Dataset content
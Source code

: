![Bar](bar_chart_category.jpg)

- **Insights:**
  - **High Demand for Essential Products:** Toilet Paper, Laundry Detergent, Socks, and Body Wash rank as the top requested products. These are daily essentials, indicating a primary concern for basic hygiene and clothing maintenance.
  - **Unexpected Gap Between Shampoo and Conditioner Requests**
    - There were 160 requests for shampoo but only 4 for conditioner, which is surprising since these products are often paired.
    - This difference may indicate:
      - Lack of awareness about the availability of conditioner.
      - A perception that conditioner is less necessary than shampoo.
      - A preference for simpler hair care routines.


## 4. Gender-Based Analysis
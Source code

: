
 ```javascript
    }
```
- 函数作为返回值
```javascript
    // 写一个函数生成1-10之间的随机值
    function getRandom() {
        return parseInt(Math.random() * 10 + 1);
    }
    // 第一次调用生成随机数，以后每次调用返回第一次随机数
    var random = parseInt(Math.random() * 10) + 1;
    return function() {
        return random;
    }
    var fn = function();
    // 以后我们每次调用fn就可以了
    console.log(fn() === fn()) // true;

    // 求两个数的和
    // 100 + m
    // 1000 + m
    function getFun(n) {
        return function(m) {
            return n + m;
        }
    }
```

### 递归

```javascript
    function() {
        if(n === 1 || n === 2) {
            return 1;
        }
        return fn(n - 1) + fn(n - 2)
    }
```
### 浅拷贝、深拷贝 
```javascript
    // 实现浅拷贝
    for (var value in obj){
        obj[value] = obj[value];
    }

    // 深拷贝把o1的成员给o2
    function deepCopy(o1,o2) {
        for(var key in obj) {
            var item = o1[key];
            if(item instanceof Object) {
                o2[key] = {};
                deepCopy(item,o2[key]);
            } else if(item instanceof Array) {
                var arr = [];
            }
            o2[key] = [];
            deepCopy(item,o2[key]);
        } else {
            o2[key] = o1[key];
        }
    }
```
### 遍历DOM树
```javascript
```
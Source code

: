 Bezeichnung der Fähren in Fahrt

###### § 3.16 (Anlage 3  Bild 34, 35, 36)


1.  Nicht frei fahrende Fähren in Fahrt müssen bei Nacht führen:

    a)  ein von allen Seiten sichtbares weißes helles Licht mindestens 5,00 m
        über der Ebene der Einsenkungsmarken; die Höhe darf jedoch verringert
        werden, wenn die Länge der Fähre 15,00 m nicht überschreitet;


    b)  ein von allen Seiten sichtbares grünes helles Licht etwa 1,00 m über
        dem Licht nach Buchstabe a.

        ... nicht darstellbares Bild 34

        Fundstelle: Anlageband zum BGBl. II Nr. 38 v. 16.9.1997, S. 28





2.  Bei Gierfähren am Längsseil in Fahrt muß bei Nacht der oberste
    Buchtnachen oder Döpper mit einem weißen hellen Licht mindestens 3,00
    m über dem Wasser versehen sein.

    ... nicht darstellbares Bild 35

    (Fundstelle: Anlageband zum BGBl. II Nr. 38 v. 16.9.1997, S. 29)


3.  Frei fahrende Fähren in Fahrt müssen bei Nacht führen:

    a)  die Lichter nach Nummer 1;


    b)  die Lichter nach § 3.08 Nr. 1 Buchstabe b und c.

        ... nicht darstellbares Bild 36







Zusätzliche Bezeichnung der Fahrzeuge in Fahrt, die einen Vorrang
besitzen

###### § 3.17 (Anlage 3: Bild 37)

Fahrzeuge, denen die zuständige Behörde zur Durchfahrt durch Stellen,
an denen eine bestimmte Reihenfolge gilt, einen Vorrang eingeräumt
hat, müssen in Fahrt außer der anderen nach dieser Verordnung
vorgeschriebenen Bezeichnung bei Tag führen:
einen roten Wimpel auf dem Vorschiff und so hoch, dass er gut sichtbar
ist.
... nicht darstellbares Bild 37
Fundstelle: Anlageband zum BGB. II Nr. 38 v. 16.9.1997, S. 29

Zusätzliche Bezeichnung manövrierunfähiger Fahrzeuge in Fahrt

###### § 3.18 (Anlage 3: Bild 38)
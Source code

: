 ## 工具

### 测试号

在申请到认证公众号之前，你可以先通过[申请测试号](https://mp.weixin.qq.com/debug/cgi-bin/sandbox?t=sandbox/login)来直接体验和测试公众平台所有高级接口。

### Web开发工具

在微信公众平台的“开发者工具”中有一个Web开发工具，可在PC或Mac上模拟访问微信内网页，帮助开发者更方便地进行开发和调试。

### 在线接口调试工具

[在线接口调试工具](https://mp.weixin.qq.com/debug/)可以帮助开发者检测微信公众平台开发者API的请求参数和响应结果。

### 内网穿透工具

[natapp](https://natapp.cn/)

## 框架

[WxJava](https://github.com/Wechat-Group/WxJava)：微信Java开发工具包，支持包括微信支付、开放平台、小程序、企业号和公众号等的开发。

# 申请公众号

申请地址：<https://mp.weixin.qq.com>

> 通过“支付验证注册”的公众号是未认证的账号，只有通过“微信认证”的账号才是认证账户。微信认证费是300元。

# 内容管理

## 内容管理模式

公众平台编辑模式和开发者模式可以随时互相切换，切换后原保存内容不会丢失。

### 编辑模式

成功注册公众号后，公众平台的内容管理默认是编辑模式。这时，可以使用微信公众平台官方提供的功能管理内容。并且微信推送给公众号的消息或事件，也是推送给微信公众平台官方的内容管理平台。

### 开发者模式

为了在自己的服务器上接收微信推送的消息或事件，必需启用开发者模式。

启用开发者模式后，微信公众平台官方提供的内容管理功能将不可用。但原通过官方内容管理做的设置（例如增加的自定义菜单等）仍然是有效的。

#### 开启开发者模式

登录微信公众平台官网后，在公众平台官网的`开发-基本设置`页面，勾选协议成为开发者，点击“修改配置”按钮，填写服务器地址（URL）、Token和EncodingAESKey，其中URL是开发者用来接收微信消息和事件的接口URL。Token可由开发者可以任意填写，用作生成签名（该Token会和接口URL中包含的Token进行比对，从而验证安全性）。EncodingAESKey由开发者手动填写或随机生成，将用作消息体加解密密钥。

What the exercise asks
Please go through the data above and copy every line that has the word "darstellbares".

Answer section
        ... nicht darstellbares Bild 34
    ... nicht darstellbares Bild 35
        ... nicht darstellbares Bild 36
... nicht darstellbares Bild 37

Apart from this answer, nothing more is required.